Smart contract exploits are more ethical than hacking... or not?
April 18, 2021. Summarized by summa-bot.
Compression ratio: 28.4%. 1 min read.
There are many ways in which smart contracts can be exploited, and it’s vital for teams to fully understand each attack vector and vulnerability before building.
That talk is more than necessary, considering hackers stole more than $100 million from DeFi projects in 2020, accounting for 50% of all hacks this year, according to a CipherTrace report. Related: Roundup of crypto hacks, exploits and heists in 2020Some point out that the occurrences were merely exploits that shined a light on the vulnerabilities of the respective smart contracts.
By this logic, since the hackers exploited flaws without actually hacking in the traditional sense, the act of exploiting is ethically more justifiable.
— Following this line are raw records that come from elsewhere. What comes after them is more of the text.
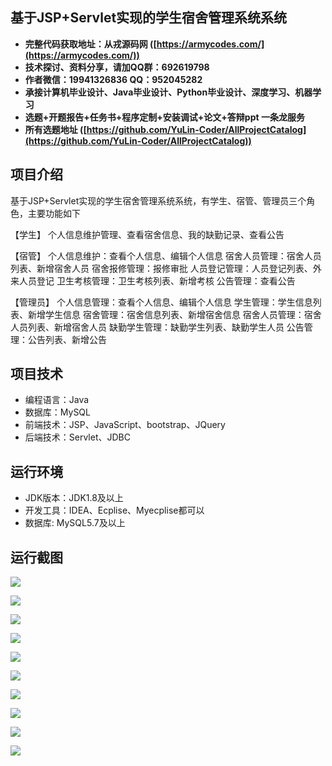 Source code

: ## 基于JSP+Servlet实现的学生宿舍管理系统系统

- <b>完整代码获取地址：从戎源码网 ([https://armycodes.com/](https://armycodes.com/))</b>
- <b>技术探讨、资料分享，请加QQ群：692619798</b> 
- <b>作者微信：19941326836  QQ：952045282</b> 
- <b>承接计算机毕业设计、Java毕业设计、Python毕业设计、深度学习、机器学习</b>
- <b>选题+开题报告+任务书+程序定制+安装调试+论文+答辩ppt 一条龙服务</b>
- <b>所有选题地址 ([https://github.com/YuLin-Coder/AllProjectCatalog](https://github.com/YuLin-Coder/AllProjectCatalog)) </b>

## 项目介绍
基于JSP+Servlet实现的学生宿舍管理系统系统，有学生、宿管、管理员三个角色，主要功能如下

【学生】
个人信息维护管理、查看宿舍信息、我的缺勤记录、查看公告

【宿管】
个人信息维护：查看个人信息、编辑个人信息
宿舍人员管理：宿舍人员列表、新增宿舍人员
宿舍报修管理：报修审批
人员登记管理：人员登记列表、外来人员登记
卫生考核管理：卫生考核列表、新增考核
公告管理：查看公告

【管理员】
个人信息管理：查看个人信息、编辑个人信息
学生管理：学生信息列表、新增学生信息
宿舍管理：宿舍信息列表、新增宿舍信息
宿舍人员管理：宿舍人员列表、新增宿舍人员
缺勤学生管理：缺勤学生列表、缺勤学生人员
公告管理：公告列表、新增公告

## 项目技术
- 编程语言：Java
- 数据库：MySQL
- 前端技术：JSP、JavaScript、bootstrap、JQuery
- 后端技术：Servlet、JDBC

## 运行环境
- JDK版本：JDK1.8及以上
- 开发工具：IDEA、Ecplise、Myecplise都可以
- 数据库: MySQL5.7及以上

## 运行截图
![](screenshot/1.png)

![](screenshot/2.png)

![](screenshot/3.png)

![](screenshot/4.png)

![](screenshot/5.png)

![](screenshot/6.png)

![](screenshot/7.png)

![](screenshot/8.png)

![](screenshot/9.png)

![](screenshot/10.png)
An exploit is the specially crafted code that adversaries use to take advantage of a certain vulnerability, and to compromise a resource. Even mentioning the word “hack” in reference to blockchain might baffle an industry outsider less familiar with the technology, as security is one of the centerpieces of distributed ledger technology’s mainstream appeal.
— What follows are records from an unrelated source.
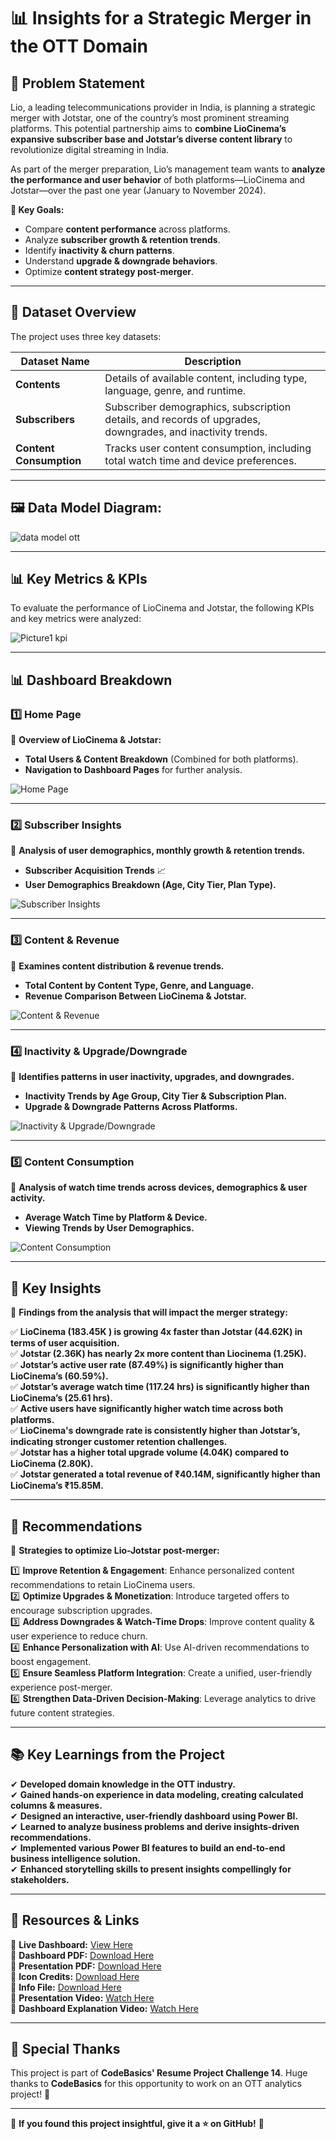 # 📊 **Insights for a Strategic Merger in the OTT Domain**  

## 📌 **Problem Statement**  
Lio, a leading telecommunications provider in India, is planning a strategic merger with Jotstar, one of the country’s most prominent streaming platforms. This potential partnership aims to **combine LioCinema’s expansive subscriber base and Jotstar’s diverse content library** to revolutionize digital streaming in India.  

As part of the merger preparation, Lio’s management team wants to **analyze the performance and user behavior** of both platforms—LioCinema and Jotstar—over the past one year (January to November 2024).  

**🎯 Key Goals:**  
- Compare **content performance** across platforms.  
- Analyze **subscriber growth & retention trends**.  
- Identify **inactivity & churn patterns**.  
- Understand **upgrade & downgrade behaviors**.  
- Optimize **content strategy post-merger**.  

---

## 📂 **Dataset Overview**  
The project uses three key datasets:  

| Dataset Name          | Description |
|----------------------|-------------|
| **Contents**         | Details of available content, including type, language, genre, and runtime. |
| **Subscribers**      | Subscriber demographics, subscription details, and records of upgrades, downgrades, and inactivity trends. |
| **Content Consumption** | Tracks user content consumption, including total watch time and device preferences. |

---

## 🖼 **Data Model Diagram:**  

![data model ott](https://github.com/user-attachments/assets/00530684-e962-44ce-9a75-b06685b0fb8e)

---

## 📊 **Key Metrics & KPIs**
To evaluate the performance of LioCinema and Jotstar, the following KPIs and key metrics were analyzed:

![Picture1 kpi](https://github.com/user-attachments/assets/d3e40a5a-ceef-43c2-b26d-ffd3d9fac5c6)

---

## 📊 **Dashboard Breakdown**  

### **1️⃣ Home Page**  
📌 **Overview of LioCinema & Jotstar:**  
- **Total Users & Content Breakdown** (Combined for both platforms).  
- **Navigation to Dashboard Pages** for further analysis.  

![Home Page](https://github.com/user-attachments/assets/4a74844a-1f6b-4aa3-911c-62611d06e211)



---

### **2️⃣ Subscriber Insights**  
📌 **Analysis of user demographics, monthly growth & retention trends.**  
- **Subscriber Acquisition Trends** 📈  
- **User Demographics Breakdown (Age, City Tier, Plan Type).**  

![Subscriber Insights](https://github.com/user-attachments/assets/9f96f7c7-a61d-4e8e-aed4-c76094ca82d0)

---

### **3️⃣ Content & Revenue**  
📌 **Examines content distribution & revenue trends.**  
- **Total Content by Content Type, Genre, and Language.**  
- **Revenue Comparison Between LioCinema & Jotstar.**  

![Content & Revenue](https://github.com/user-attachments/assets/9d9836ac-d582-4735-aad7-9469ff2e23fa)

---

### **4️⃣ Inactivity & Upgrade/Downgrade**  
📌 **Identifies patterns in user inactivity, upgrades, and downgrades.**  
- **Inactivity Trends by Age Group, City Tier & Subscription Plan.**  
- **Upgrade & Downgrade Patterns Across Platforms.**  

![Inactivity & Upgrade/Downgrade](https://github.com/user-attachments/assets/aae9847c-f8ad-4bda-bfac-cd8301e192d9)

---

### **5️⃣ Content Consumption**  
📌 **Analysis of watch time trends across devices, demographics & user activity.**  
- **Average Watch Time by Platform & Device.**  
- **Viewing Trends by User Demographics.**  
 
![Content Consumption](https://github.com/user-attachments/assets/6d5bc5be-1bdb-4144-8472-bb36e754bf0e)

---

## 🔑 **Key Insights**  
📌 **Findings from the analysis that will impact the merger strategy:**  

✅ **LioCinema (183.45K ) is growing 4x faster than Jotstar (44.62K) in terms of user acquisition.**  
✅ **Jotstar (2.36K) has nearly 2x more content than Liocinema (1.25K).**  
✅ **Jotstar’s active user rate (87.49%) is significantly higher than LioCinema’s (60.59%).**  
✅ **Jotstar’s average watch time (117.24 hrs) is significantly higher than LioCinema’s (25.61 hrs).**  
✅ **Active users have significantly higher watch time across both platforms.**  
✅ **LioCinema's downgrade rate is consistently higher than Jotstar’s, indicating stronger customer retention challenges.**  
✅ **Jotstar has a higher total upgrade volume (4.04K) compared to LioCinema (2.80K).**  
✅ **Jotstar generated a total revenue of ₹40.14M, significantly higher than LioCinema’s ₹15.85M.**  

---

## 🚀 **Recommendations**  
📌 **Strategies to optimize Lio-Jotstar post-merger:**  

1️⃣ **Improve Retention & Engagement**: Enhance personalized content recommendations to retain LioCinema users.  
2️⃣ **Optimize Upgrades & Monetization**: Introduce targeted offers to encourage subscription upgrades.  
3️⃣ **Address Downgrades & Watch-Time Drops**: Improve content quality & user experience to reduce churn.  
4️⃣ **Enhance Personalization with AI**: Use AI-driven recommendations to boost engagement.  
5️⃣ **Ensure Seamless Platform Integration**: Create a unified, user-friendly experience post-merger.  
6️⃣ **Strengthen Data-Driven Decision-Making**: Leverage analytics to drive future content strategies.  

---

## 📚 **Key Learnings from the Project**  

✔ **Developed domain knowledge in the OTT industry.**  
✔ **Gained hands-on experience in data modeling, creating calculated columns & measures.**  
✔ **Designed an interactive, user-friendly dashboard using Power BI.**  
✔ **Learned to analyze business problems and derive insights-driven recommendations.**  
✔ **Implemented various Power BI features to build an end-to-end business intelligence solution.**  
✔ **Enhanced storytelling skills to present insights compellingly for stakeholders.**  

---

## 📎 **Resources & Links**  

🔗 **Live Dashboard:** [View Here](https://app.powerbi.com/view?r=eyJrIjoiYmZhNGRhYmYtNTE0ZS00MjcyLWJjZGEtMzMzZWIzYjQwNzQwIiwidCI6ImM2ZTU0OWIzLTVmNDUtNDAzMi1hYWU5LWQ0MjQ0ZGM1YjJjNCJ9&pageName=14f798a97b633b3ab9fd)<br>
📄 **Dashboard PDF:** [Download Here](https://github.com/ashvini7823/OTT-Domain-Insights/blob/92e726a3c0301003ff02468154fb9b414a0aa39b/OTT%20resume%20project%20challenge%2014%20Dashboard.pdf) <br>
📄 **Presentation PDF:** [Download Here](https://github.com/ashvini7823/OTT-Domain-Insights/blob/4a74abb79fbb97b07e44317ccc323e3b2dc9cb68/ott%20resume%20project%20challenge%2014%20presentation.pdf) <br>
📄 **Icon Credits:** [Download Here](https://github.com/ashvini7823/OTT-Domain-Insights/blob/92e726a3c0301003ff02468154fb9b414a0aa39b/icon_credit_ott.txt) <br>
📄 **Info File:** [Download Here](https://github.com/ashvini7823/OTT-Domain-Insights/blob/92e726a3c0301003ff02468154fb9b414a0aa39b/info_ott.txt) <br>
🎥 **Presentation Video:** [Watch Here](https://youtu.be/zQpRj2SkvR0?si=gViqjMOwD_Z60GuT) <br>
🎥 **Dashboard Explanation Video:** [Watch Here](https://youtu.be/iZBFC_Hqads?si=qsOdybTEwsM5IlG_) <br>


---

## 🙌 **Special Thanks**  
This project is part of **CodeBasics' Resume Project Challenge 14**. Huge thanks to **CodeBasics** for this opportunity to work on an OTT analytics project! 🎉  

---

📢 **If you found this project insightful, give it a ⭐ on GitHub!** 🚀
These scenarios present loopholes in the most potent sense of the term. Insufficient security: When hacks are done through gaining undue access to a blockchain with weak security practices, is it really as bad if the door was left wide open?Are exploits more ethically justifiable than hacks?Many would argue that doing anything without consent cannot possibly be considered ethical, even if worse acts could have been committed.